This article is the fourth in a series covering attacks on the rule of law. The rule of law is a political philosophy premised on the promise that all citizens, leaders, and institutions are accountable to the same laws, guaranteed through processes, practices, and norms that work together to support the equality of all citizens before the law. This series argues that regressive governance is increasing around the world, including in putatively democratic countries, quashing human rights through strategic actions designed to undermine the rule of law.
When it comes to children, the United States has a unique set of laws and legal principles that it applies — or fails to apply, as the case may be. The United States is uniquely absent among States that have ratified the UN Convention on the Rights of the Child (CRC). With 196 states party to it as of 2019, the CRC is the most ratified human rights legal instrument. In refraining from ratifying it, the United States is joined only by Somalia.
In domestic law, the United States is also an outlier. The Supreme Court developed legal principles early on that centered parental rights in legal discourse, not children’s rights. In fact, the right of parents to guide the upbringing of their children without government interference was one of the first substantive due process rights regularly recognized and reaffirmed by the Court. This legal theory has recently been used by regressive politicians to bolster economic rights, religious freedom, and states’ rights arguments made by schools and school districts wishing to change their curricula and tighten restrictions on teachers.

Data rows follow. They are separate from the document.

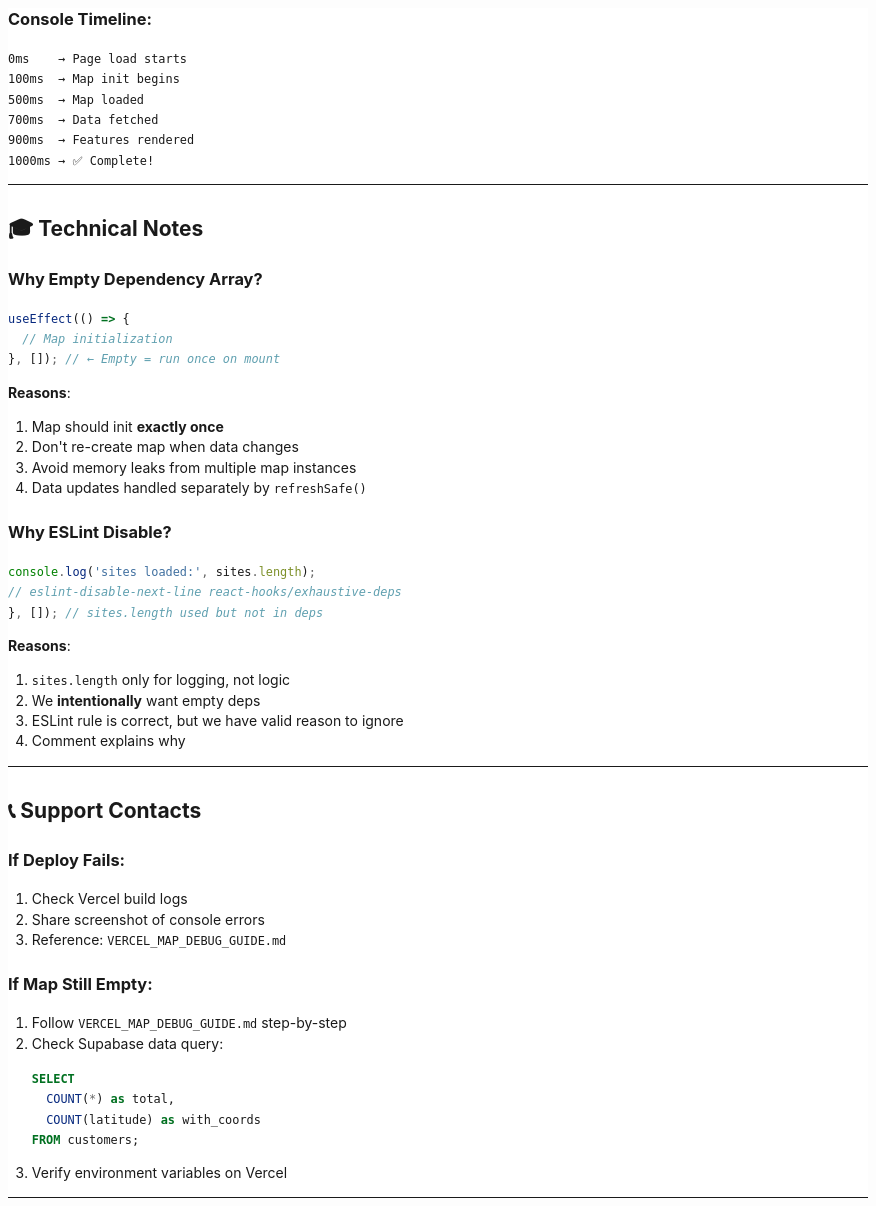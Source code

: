 ### Console Timeline:
```
0ms    → Page load starts
100ms  → Map init begins
500ms  → Map loaded
700ms  → Data fetched
900ms  → Features rendered
1000ms → ✅ Complete!
```

---

## 🎓 Technical Notes

### Why Empty Dependency Array?
```javascript
useEffect(() => {
  // Map initialization
}, []); // ← Empty = run once on mount
```

**Reasons**:
1. Map should init **exactly once**
2. Don't re-create map when data changes
3. Avoid memory leaks from multiple map instances
4. Data updates handled separately by `refreshSafe()`

### Why ESLint Disable?
```javascript
console.log('sites loaded:', sites.length);
// eslint-disable-next-line react-hooks/exhaustive-deps
}, []); // sites.length used but not in deps
```

**Reasons**:
1. `sites.length` only for logging, not logic
2. We **intentionally** want empty deps
3. ESLint rule is correct, but we have valid reason to ignore
4. Comment explains why

---

## 📞 Support Contacts

### If Deploy Fails:
1. Check Vercel build logs
2. Share screenshot of console errors
3. Reference: `VERCEL_MAP_DEBUG_GUIDE.md`

### If Map Still Empty:
1. Follow `VERCEL_MAP_DEBUG_GUIDE.md` step-by-step
2. Check Supabase data query:
   ```sql
   SELECT 
     COUNT(*) as total,
     COUNT(latitude) as with_coords
   FROM customers;
   ```
3. Verify environment variables on Vercel

---
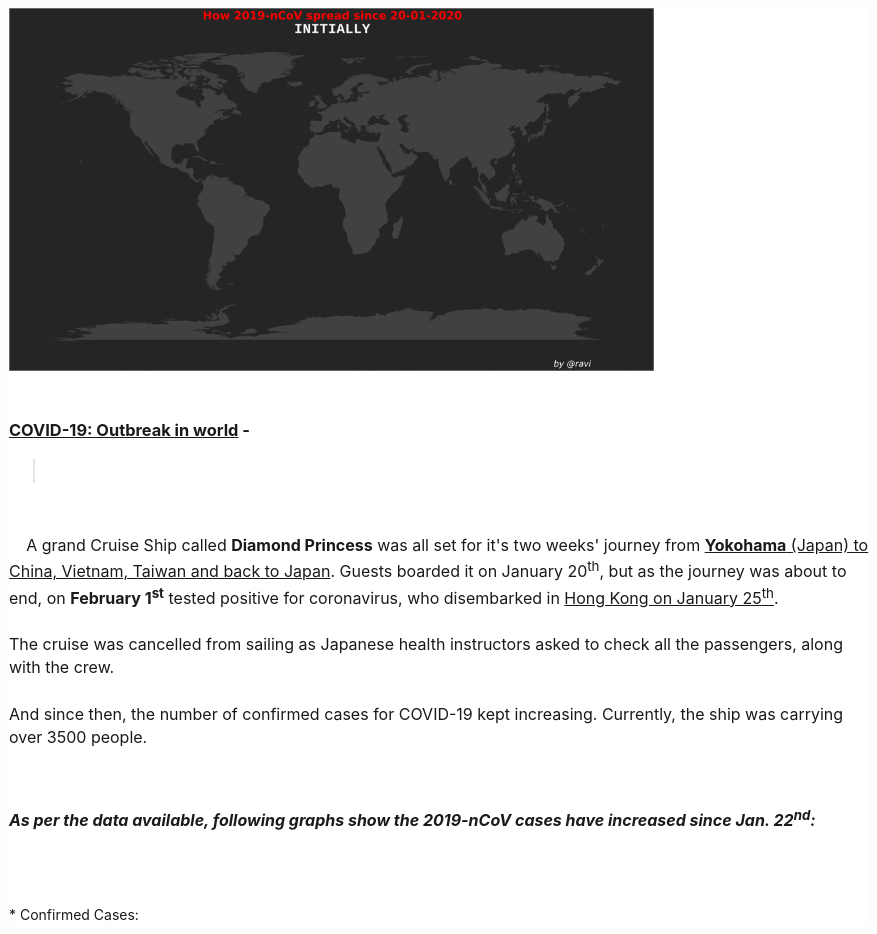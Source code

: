 <img src="pics/everAffected.gif" height="75%" width="75%" alt="GIF"/> <br /><br />

### <u>COVID-19: Outbreak in world</u> -
> <font size="3" style="padding: 2%;">    
A grand Cruise Ship called <b>Diamond Princess</b> was all set for it's two weeks' journey from <u><b>Yokohama</b> (Japan) to China, Vietnam, Taiwan and back to Japan</u>. Guests boarded it on January 20<sup>th</sup>, but as the journey was about to end, on <b>February 1<sup>st</sup></b> tested positive for coronavirus, who disembarked in <u>Hong Kong on January 25<sup>th</sup></u>.<br /><br />
The cruise was cancelled from sailing as Japanese health instructors asked to check all the passengers, along with the crew.<br /><br />
And since then, the number of confirmed cases for COVID-19 kept increasing. Currently, the ship was carrying over 3500 people.
</font>

<br />



<font size="3"> 
<h5>As per the data available, following graphs show the 2019-nCoV cases have increased since Jan. 22<sup>nd</sup>:</h5> <br /><br />
</font>
* Confirmed Cases:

Education: The anomalous legal position elevating parental rights intersects with federalism. The rise in decisions from the Court expanding states’ rights has set the stage for a host of problems for children in public schools, and by extension, for public education in the United States. From state laws prohibiting the teaching of slavery to genuine fears about death in school by gun violence, America’s schools are in trouble. At least eighteen states have passed laws limiting the way teachers can talk about race and gender in the classroom. Florida’s Board of Education reportedly went so far as to approve a curriculum holding that Black people in America benefitted from slavery. At least 64 state laws have been passed allowing states to reprimand, suspend, or fire teachers for lessons including “divisive concepts.” This includes bans on content, such as teaching material such as Mary Wollstonecraft’s Vindication on the Rights of Women, an Indigenous People’s History of America, material from books written by Ibram X Kendi, Howard’s Zinn’s A People’s History of the United States which includes a diary entry from Christopher Columbus, data sets on police use of force, or Twain’s Adventures of Huck Finn. It also includes bans on what teachers can say, such as using a child’s preferred name or pronouns, or speaking about sexual orientation. A single parent complaint can force a teacher to modify or eliminate a lesson plan, regardless of what a child wants to learn or what would benefit society as a whole.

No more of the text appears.